The out­set of the 81-’82 sea­son saw an inter­est­ing split between the main insti­ga­tors, Lon­don and Liv­er­pool. Mrs Thatcher’s minge­bag economies were bit­ing home in all urban cen­tres, not least Mersey­side. In the face of impos­si­ble com­pe­ti­tion from the huge and var­ied Lon­don out­lets, the Scousers went down­mar­ket. Labels were still impor­tant, but only to the indi­vid­ual and even then as a mat­ter of rou­tine – down­mar­ket doesn’t mean fight­ing in the sales for Bru­tus Gold.

So, nat­u­ral­ly enough, the Liv­er­pool match goers turned tramp on us all. Train­ers were replaced by suedies, lager by cannabis, Joy Divi­sion by Frank Zap­pa and jeans weren’t replaced at all, they just dete­ri­o­rat­ed on the sick­ly body. Cor­duroy jack­ets became pop­u­lar, handy for stor­ing things in, and the hair­cuts, like the alco­hol, went to pot. It was more a case of Char­lie Magri than Bryan Fer­ry. This was autumn 1981 and the clothes for the first time had to suit the entire lifestyle, day­time AND night­time. Things were mov­ing at an eas­i­er pace.

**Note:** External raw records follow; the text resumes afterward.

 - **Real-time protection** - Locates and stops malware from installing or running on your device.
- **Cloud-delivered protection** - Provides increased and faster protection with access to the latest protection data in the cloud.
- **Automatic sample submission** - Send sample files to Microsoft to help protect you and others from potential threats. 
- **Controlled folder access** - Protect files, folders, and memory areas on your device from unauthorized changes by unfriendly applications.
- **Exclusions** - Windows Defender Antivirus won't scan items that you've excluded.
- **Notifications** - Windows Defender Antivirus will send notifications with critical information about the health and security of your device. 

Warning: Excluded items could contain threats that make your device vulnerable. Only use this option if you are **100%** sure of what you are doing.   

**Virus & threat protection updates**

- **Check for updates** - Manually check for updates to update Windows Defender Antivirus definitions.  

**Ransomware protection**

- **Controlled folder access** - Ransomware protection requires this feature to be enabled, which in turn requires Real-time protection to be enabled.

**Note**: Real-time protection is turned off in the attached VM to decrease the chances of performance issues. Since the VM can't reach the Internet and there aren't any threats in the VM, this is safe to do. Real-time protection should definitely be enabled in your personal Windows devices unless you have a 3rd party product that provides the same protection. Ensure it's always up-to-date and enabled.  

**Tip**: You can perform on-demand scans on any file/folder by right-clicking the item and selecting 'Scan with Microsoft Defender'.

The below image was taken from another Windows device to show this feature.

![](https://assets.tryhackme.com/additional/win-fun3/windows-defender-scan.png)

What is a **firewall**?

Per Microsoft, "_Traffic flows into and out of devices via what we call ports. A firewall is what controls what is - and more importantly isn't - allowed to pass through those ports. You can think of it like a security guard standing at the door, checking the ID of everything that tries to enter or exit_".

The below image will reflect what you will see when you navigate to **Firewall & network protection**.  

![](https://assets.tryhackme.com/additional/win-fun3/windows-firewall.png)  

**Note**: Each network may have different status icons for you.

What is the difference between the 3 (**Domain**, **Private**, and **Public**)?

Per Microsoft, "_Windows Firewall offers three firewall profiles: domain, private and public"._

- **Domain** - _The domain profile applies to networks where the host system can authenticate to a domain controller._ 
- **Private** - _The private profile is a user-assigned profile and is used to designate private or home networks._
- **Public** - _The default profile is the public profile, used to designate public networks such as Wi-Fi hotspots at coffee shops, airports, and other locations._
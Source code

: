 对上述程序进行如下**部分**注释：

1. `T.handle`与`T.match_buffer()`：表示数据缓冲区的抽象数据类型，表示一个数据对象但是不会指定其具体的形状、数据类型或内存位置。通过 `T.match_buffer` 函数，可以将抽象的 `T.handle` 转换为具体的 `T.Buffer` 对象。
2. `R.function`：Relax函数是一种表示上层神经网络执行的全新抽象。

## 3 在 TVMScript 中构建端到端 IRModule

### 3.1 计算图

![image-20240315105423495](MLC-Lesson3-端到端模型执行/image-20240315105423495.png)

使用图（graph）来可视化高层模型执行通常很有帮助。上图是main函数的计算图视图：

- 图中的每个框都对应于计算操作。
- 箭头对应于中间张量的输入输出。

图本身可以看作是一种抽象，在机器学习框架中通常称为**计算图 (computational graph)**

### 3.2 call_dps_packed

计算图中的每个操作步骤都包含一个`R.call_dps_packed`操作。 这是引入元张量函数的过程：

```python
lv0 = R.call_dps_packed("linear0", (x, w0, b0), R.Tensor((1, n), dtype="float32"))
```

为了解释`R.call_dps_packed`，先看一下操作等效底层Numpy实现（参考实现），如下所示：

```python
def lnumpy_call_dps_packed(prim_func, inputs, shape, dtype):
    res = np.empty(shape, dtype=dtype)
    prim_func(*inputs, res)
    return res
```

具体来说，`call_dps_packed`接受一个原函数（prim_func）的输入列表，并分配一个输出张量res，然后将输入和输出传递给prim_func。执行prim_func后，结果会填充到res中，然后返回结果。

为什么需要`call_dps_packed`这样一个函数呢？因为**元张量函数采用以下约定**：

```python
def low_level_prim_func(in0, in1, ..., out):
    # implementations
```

This was not nec­es­sar­i­ly true of all cities, as glam­orous young foot­ball fans every­where raced after the trend­set­ting Cock­neys in their Fila track­suits, Ellesse T-shirts and Tac­chi­ni every­thing. Nike Leg­end was the sta­ple train­ing shoe, recent­ly set aside by the arrival of Nike’s new baby, the Ace. Most promi­nent teams, Aston Vil­la, Man­ches­ter City, Mid­dles­brough (oh yes!) now tend to fol­low the Lon­don exam­ple in this respect, pre­fer­ring rad­i­cal sports chic to your gen­uine Scouse-style hard times. A few, how­ev­er, par­tic­u­lar­ly the infa­mous Leeds Ser­vice Crew, are still Liv­er­pool influ­enced in terms of Sar­tori, though per­haps not when it comes to cor­rect foot­ball match con­duct. For those that still don’t know, kick­ing peo­ple from oth­er cities is old hat, very old hat, like maybe a bob­ble-hat or something.

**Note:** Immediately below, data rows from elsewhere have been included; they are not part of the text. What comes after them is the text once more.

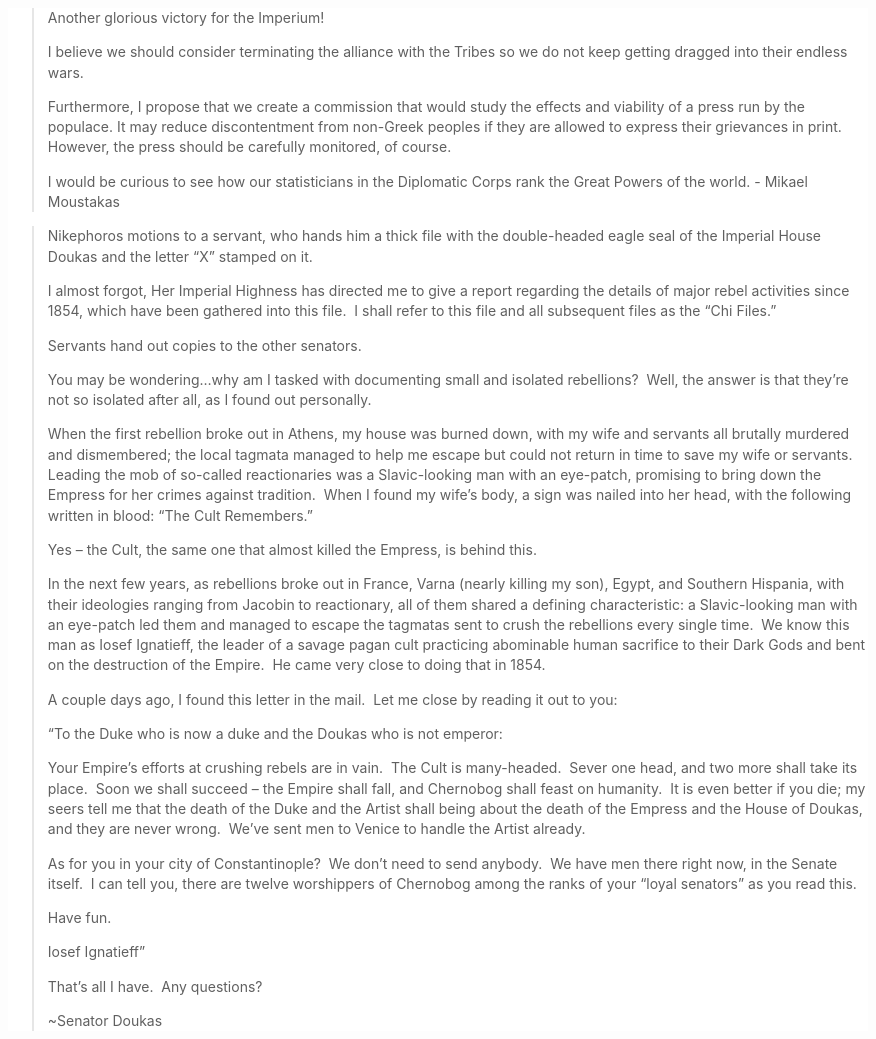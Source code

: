 > Another glorious victory for the Imperium!
> 
> I believe we should consider terminating the alliance with the Tribes so we do not keep getting dragged into their endless wars.
> 
> Furthermore, I propose that we create a commission that would study the effects and viability of a press run by the populace. It may reduce discontentment from non-Greek peoples if they are allowed to express their grievances in print. However, the press should be carefully monitored, of course.
> 
> I would be curious to see how our statisticians in the Diplomatic Corps rank the Great Powers of the world.
> \- Mikael Moustakas

> Nikephoros motions to a servant, who hands him a thick file with the double-headed eagle seal of the Imperial House Doukas and the letter “X” stamped on it.
> 
> I almost forgot, Her Imperial Highness has directed me to give a report regarding the details of major rebel activities since 1854, which have been gathered into this file.  I shall refer to this file and all subsequent files as the “Chi Files.”
> 
> Servants hand out copies to the other senators.
> 
> You may be wondering…why am I tasked with documenting small and isolated rebellions?  Well, the answer is that they’re not so isolated after all, as I found out personally.
> 
> When the first rebellion broke out in Athens, my house was burned down, with my wife and servants all brutally murdered and dismembered; the local tagmata managed to help me escape but could not return in time to save my wife or servants.  Leading the mob of so-called reactionaries was a Slavic-looking man with an eye-patch, promising to bring down the Empress for her crimes against tradition.  When I found my wife’s body, a sign was nailed into her head, with the following written in blood: “The Cult Remembers.”
> 
> Yes – the Cult, the same one that almost killed the Empress, is behind this.
> 
> In the next few years, as rebellions broke out in France, Varna (nearly killing my son), Egypt, and Southern Hispania, with their ideologies ranging from Jacobin to reactionary, all of them shared a defining characteristic: a Slavic-looking man with an eye-patch led them and managed to escape the tagmatas sent to crush the rebellions every single time.  We know this man as Iosef Ignatieff, the leader of a savage pagan cult practicing abominable human sacrifice to their Dark Gods and bent on the destruction of the Empire.  He came very close to doing that in 1854.
> 
> A couple days ago, I found this letter in the mail.  Let me close by reading it out to you:
> 
> “To the Duke who is now a duke and the Doukas who is not emperor:
> 
> Your Empire’s efforts at crushing rebels are in vain.  The Cult is many-headed.  Sever one head, and two more shall take its place.  Soon we shall succeed – the Empire shall fall, and Chernobog shall feast on humanity.  It is even better if you die; my seers tell me that the death of the Duke and the Artist shall being about the death of the Empress and the House of Doukas, and they are never wrong.  We’ve sent men to Venice to handle the Artist already.
> 
> As for you in your city of Constantinople?  We don’t need to send anybody.  We have men there right now, in the Senate itself.  I can tell you, there are twelve worshippers of Chernobog among the ranks of your “loyal senators” as you read this.
> 
> Have fun.
> 
> Iosef Ignatieff”
> 
> That’s all I have.  Any questions?
> 
> ~Senator Doukas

Next sea­son will be inter­est­ing. Cur­rent trends indi­cate a return of the Scousers to the main­stream of sports-ele­gance. With so many major teams par­tic­i­pat­ing in Europe, the bal­ance of pow­er could hang on one fash­ion­able Euro­pean away game – always a good hunt­ing ground in the past. What­ev­er hap­pens, I main­tain that there are few fin­er moments in life than when you step into an alien city en masse, all dressed up ruth­less, and watch those peo­ple stare. Until then, chew on this thought: Tac­chi­ni is Ital­ian for turkey. Woaah!